I have a program that takes a large 3D array (1 billion elements) and sums up elements along the various axis to produce a 2D array of a projection of each side of the data. The problem here is that it is very ram intensive as the program is constantly fetching information from the ram, both reading and writing.

The question is, will i gain any performance increases if i multithread the program or will I end up running into a RAM access bottleneck? When i say multithreading, i only mean multithreading for 2 or 4 cores, no more.

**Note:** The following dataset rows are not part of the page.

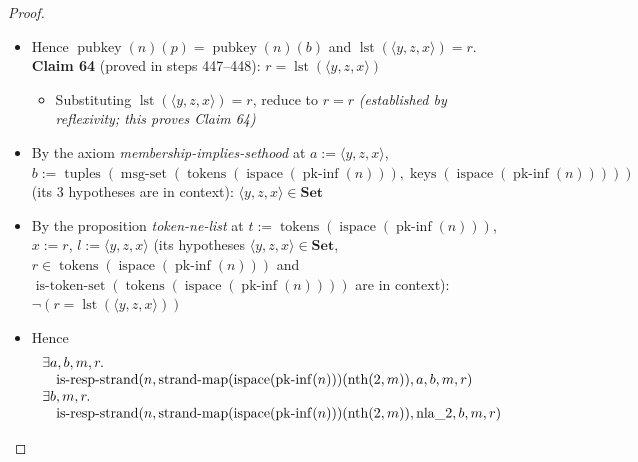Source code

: \documentclass[11pt]{article}
\theoremstyle{plain}
\begin{document}
\begin{proof}
\begin{itemize}[leftmargin=2.8em, itemsep=4pt, parsep=1pt]
\begin{itemize}[leftmargin=2.8em, itemsep=4pt, parsep=1pt]
  \item[\textbf{445--446}] Hence $\operatorname{pubkey}(n)(p) = \operatorname{pubkey}(n)(b)$ and $\operatorname{lst}(\langle y, z, x \rangle) = r$. \textbf{Claim 64} (proved in steps 447--448): $r = \operatorname{lst}(\langle y, z, x \rangle)$
  \begin{itemize}[leftmargin=2.8em, itemsep=4pt, parsep=1pt]
  \item[\textbf{447--448}] Substituting $\operatorname{lst}(\langle y, z, x \rangle) = r$, reduce to $r = r$  \emph{(established by reflexivity; this proves Claim 64)}
  \end{itemize}
  \item[\textbf{449}] By the axiom \emph{membership-implies-sethood} at $a := \langle y, z, x \rangle$, $b := \operatorname{tuples}(\operatorname{msg\text{-}set}(\operatorname{tokens}(\operatorname{ispace}(\operatorname{pk\text{-}inf}(n))), \operatorname{keys}(\operatorname{ispace}(\operatorname{pk\text{-}inf}(n)))))$ (its 3 hypotheses are in context): $\langle y, z, x \rangle \in \mathbf{Set}$
  \item[\textbf{450}] By the proposition \emph{token-ne-list} at $t := \operatorname{tokens}(\operatorname{ispace}(\operatorname{pk\text{-}inf}(n)))$, $x := r$, $l := \langle y, z, x \rangle$ (its hypotheses $\langle y, z, x \rangle \in \mathbf{Set}$, $r \in \operatorname{tokens}(\operatorname{ispace}(\operatorname{pk\text{-}inf}(n)))$ and $\operatorname{is\text{-}token\text{-}set}(\operatorname{tokens}(\operatorname{ispace}(\operatorname{pk\text{-}inf}(n))))$ are in context): $\neg (r = \operatorname{lst}(\langle y, z, x \rangle))$
  \item[\textbf{451--456}] Hence 
\begin{equation*}
\begin{array}{@{}l@{}}
\begin{array}{@{}l@{}} \exists a, b, m, r. \\ \quad \operatorname{is\text{-}resp\text{-}strand}(n, \operatorname{strand\text{-}map}(\operatorname{ispace}(\operatorname{pk\text{-}inf}(n)))(\operatorname{nth}(2, m)), a, b, m, r) \end{array} \\
\begin{array}{@{}l@{}} \exists b, m, r. \\ \quad \operatorname{is\text{-}resp\text{-}strand}(n, \operatorname{strand\text{-}map}(\operatorname{ispace}(\operatorname{pk\text{-}inf}(n)))(\operatorname{nth}(2, m)), \operatorname{nla\_2}, b, m, r) \end{array} \\

\end{array}
\end{equation*}
\end{itemize}
\end{itemize}
\end{proof}
\end{document}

If it helps, my current computer configuration is 2.4ghz core2 quad, 1033 fsb, 4gb ram at 667mhz.

Thanks in advance,

-Faken

Edit:

It seems to me that people here are much more interested in this question that I had first expected. I'll expand the question and post some code for those who are interested.

First of all, a little background on me so you understand where I'm coming from. I am a mechanical engineering graduate student who some how managed to pick a topic that pretty much had nothing to do with mechanical engineering. I have taken 1 course in introductory java (forced) approximately 5 years ago and have never touched programming until about a month ago when i started my thesis in earnest. I have also taken (again forced, still don't know why) a course in electronics and computer engineering, we dealt with micro-controllers (8-bit), their inner workings, and some ASM coding for them. Other than that, I know next to nothing about programming.

Here is the code:

int dim = 1000;
int steps = 7 //ranges from 1 to  255

for (int stage = 1; stage < steps; stage++)
for (int j = 0; j < dim; j++)
    for (int i = 0; i < dim; i++)
    {
        sum = 0;
        for (int k = 0; k < dim; k++)
            if (partMap[(((i * dim) + k) * dim) + j] >= stage)
                sum++;

        projection[(j*dim) + i] = sum;
    }

This section of code operates on the z-axis only. The main data, due to the way it was constructed, has a strange addressing system but you don't need to worry about that. There is also other code for doing the projections of other sides of the cube but they do very different things.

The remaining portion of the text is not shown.